The Mystery of Flying Honeydew: A Strange Case of Unabashed Thievery

Snail Euglandina aurantiaca tapping a lantern bug (Phrictus quinquepartitus) with its tentacles [Canon 1Ds MkII, Canon 100mm macro, 2 speedlights Canon 580EX]

Yesterday I introduced the amazing lantern bugs and their fast-flying honeydew. I mentioned that ants, animals that often collect honeydew from homopteran insects, were unable to enjoy it because of the speed with which the honeydew drops were expelled. And yet, when Kenji and I started investigating the behavior of lantern bugs in a systematic fashion we quickly discovered that ants had found a way of tapping into this source of food after all, and they weren’t very nice about it.

Lantern bug responds to tapping by sending a stream of honeydew droplets that accumulate on the snail’s foot [Canon 1Ds MkII, Canon 100mm macro, 2 speedlights Canon 580EX]

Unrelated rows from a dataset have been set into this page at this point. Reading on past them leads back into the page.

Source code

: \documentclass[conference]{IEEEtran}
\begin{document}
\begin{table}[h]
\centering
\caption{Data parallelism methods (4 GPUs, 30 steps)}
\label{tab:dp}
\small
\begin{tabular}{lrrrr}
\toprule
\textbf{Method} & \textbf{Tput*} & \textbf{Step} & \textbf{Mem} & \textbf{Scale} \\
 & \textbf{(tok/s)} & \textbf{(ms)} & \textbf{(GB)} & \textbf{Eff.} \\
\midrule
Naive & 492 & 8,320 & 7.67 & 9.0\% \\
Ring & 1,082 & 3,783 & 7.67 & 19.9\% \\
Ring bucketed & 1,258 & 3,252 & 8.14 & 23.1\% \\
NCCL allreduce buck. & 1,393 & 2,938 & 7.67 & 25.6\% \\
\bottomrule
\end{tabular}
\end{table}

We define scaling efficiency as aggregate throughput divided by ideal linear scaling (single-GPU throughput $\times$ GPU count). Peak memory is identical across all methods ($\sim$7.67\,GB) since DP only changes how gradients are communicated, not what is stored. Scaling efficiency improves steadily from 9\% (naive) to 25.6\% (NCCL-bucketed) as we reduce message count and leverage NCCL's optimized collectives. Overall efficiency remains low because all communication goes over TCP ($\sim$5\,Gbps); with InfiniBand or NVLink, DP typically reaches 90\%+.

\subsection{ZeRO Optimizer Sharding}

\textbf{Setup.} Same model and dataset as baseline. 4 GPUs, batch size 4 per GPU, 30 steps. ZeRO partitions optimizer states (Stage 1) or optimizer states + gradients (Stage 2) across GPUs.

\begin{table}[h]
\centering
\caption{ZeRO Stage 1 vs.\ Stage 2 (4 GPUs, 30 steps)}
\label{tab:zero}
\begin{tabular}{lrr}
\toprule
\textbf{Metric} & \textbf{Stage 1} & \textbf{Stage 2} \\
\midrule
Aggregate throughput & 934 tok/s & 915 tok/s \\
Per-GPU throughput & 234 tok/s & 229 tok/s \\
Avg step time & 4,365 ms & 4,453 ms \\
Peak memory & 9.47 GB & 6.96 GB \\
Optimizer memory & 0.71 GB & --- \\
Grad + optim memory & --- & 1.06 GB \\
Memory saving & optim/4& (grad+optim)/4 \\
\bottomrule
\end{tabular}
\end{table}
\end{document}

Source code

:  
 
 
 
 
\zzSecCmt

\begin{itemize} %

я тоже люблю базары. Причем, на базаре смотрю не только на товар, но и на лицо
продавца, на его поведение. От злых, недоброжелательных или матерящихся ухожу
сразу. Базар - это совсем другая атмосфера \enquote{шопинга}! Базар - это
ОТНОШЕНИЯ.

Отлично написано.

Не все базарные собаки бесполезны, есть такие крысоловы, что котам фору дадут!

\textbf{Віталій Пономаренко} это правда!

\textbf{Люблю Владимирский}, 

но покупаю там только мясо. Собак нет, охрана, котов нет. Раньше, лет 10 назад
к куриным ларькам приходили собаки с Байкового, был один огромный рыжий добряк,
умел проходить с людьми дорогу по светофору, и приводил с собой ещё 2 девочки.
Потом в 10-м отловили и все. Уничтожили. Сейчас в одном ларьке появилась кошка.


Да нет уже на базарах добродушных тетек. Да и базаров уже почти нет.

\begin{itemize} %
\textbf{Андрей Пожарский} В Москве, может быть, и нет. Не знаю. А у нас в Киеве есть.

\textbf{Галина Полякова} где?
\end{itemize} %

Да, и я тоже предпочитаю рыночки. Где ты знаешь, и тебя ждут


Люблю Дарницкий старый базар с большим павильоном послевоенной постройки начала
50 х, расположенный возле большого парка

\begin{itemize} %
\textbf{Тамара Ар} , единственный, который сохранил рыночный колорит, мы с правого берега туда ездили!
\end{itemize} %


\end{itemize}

As we cataloged various kinds of insects that were coming to catch a few sweet drops from the lantern bugs, often we would see large, light colored snails near these insects. But surely these snails couldn’t have anything to do with the bugs, right? We decided to look into this strange observation in more detail, and what we found was quite surprising. First of all, the snail, Euglandina aurantiaca, is a predator, feeding mostly on other snails. Still, there they were, politely tapping the bugs with their tentacles, and expertly catching flying droplets of honeydew. To be able to catch the liquid, the snail formed a hood over the tip of the insect’s abdomen with its head and foot, and eventually the honeydew would accumulate on its ventral surface, allowing the snail to drink it. Why would a predaceous snail want honeydew in the first place? It appears that, in addition to the benefit of getting some high quality carbohydrates, the phloem of the tree species that the lantern bugs particularly like, Simarouba amara, contains pretty high levels of calcium, the element that snails need to grow their shells.

An ant (Camponotus sp. n.) approaches and waits for the lantern bug’s honeydew to accumulate on the snail’s head [Canon 1Ds MkII, Canon 100mm macro, 2 speedlights Canon 580EX]

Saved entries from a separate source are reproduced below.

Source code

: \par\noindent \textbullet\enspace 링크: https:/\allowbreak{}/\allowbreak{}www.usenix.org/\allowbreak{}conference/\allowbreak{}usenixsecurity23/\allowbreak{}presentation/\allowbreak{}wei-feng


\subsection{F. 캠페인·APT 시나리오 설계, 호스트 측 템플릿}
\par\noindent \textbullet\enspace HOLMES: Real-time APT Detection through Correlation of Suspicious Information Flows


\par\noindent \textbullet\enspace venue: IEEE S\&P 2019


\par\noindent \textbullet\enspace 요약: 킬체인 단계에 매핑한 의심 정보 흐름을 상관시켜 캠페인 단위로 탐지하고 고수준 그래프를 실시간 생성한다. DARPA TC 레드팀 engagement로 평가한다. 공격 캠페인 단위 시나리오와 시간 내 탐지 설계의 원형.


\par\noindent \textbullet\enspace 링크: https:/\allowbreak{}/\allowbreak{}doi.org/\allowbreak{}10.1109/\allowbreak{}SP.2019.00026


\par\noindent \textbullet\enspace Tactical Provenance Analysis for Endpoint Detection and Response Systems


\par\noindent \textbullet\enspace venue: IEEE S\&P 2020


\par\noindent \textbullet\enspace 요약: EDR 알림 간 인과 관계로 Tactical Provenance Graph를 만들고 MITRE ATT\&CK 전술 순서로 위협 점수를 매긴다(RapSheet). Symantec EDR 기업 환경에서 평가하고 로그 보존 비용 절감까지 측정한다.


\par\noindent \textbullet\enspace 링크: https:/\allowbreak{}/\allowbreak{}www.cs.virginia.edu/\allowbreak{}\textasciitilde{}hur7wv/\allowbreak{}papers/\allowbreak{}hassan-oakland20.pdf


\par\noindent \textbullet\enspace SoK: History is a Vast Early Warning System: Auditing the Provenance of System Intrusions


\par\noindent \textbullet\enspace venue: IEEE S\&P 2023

We also noticed that whenever we saw the snails, and often even before they showed up, ants of the genus Camponotus(a yet undescribed, new to science species) would gather near the lantern bug, waiting for something. First, they gingerly approached the tip of the bug’s abdomen, but never attempted to catch the honeydew. But as soon as the snail came and started collecting the flying liquid, the ants (usually one or two individuals) ran up the snail’s head and started drinking the honeydew off its foot.The snails, of course, were not too happy about it and tried to (slowly) shake them off and, in the end, the botheration by ants usually drove the snails away.

“Can I help you with something?” – Once the snail is covered with honeydew, the ant climbs its head and begins to drink it; this thieving behavior is known as kleptotrophobiosis. [Canon 1Ds MkII, Canon 100mm macro, 2 speedlights Canon 580EX]

Kenji and I described our observations (J. Nat. Hist. 2007, 41: 37-40) and classified the ants’ behavior as kleptotrophobiosis – feeding by stealing food from others. This kind behavior is not very common in the animal kingdom, but you can find its examples in several groups: frigate birds steal fish in flight from other marine birds, hyenas steal the kill from leopards, and small, kleptoparasitic spiders feed on prey caught in the web of large Nephila orb weavers. But ants stealing food from a slow snail take this behavior to a new low – they’d better think twice before lecturing that poor grasshopper again!

12 thoughts on “The Mystery of Flying Honeydew: A Strange Case of Unabashed Thievery

  1. Pingback: The Mystery of Flying Honeydew | The Smaller Majority by Piotr Naskrecki

    • This was my first qcuestion when I saw the snails with the fulgorids: what compound were they interested in? Turns out, it was probably calcium. Like you, I have wondered what the source of calcium in rainforest is. But many plants sequester calcium from the soil, and animals have learned to tap into it.

  2. Pingback: The Week on Sunday | Splendour Awaits

  3. Pingback: Lantern bugs in action | The Smaller Majority by Piotr Naskrecki

  4. I absolutely love these posts! As a natural sciences curatorial trainee, working with the lantern bug collection at the Manchester Museum was one of the highlights for me. I couldn’t stop telling everyone how amazing Fulgoridae are.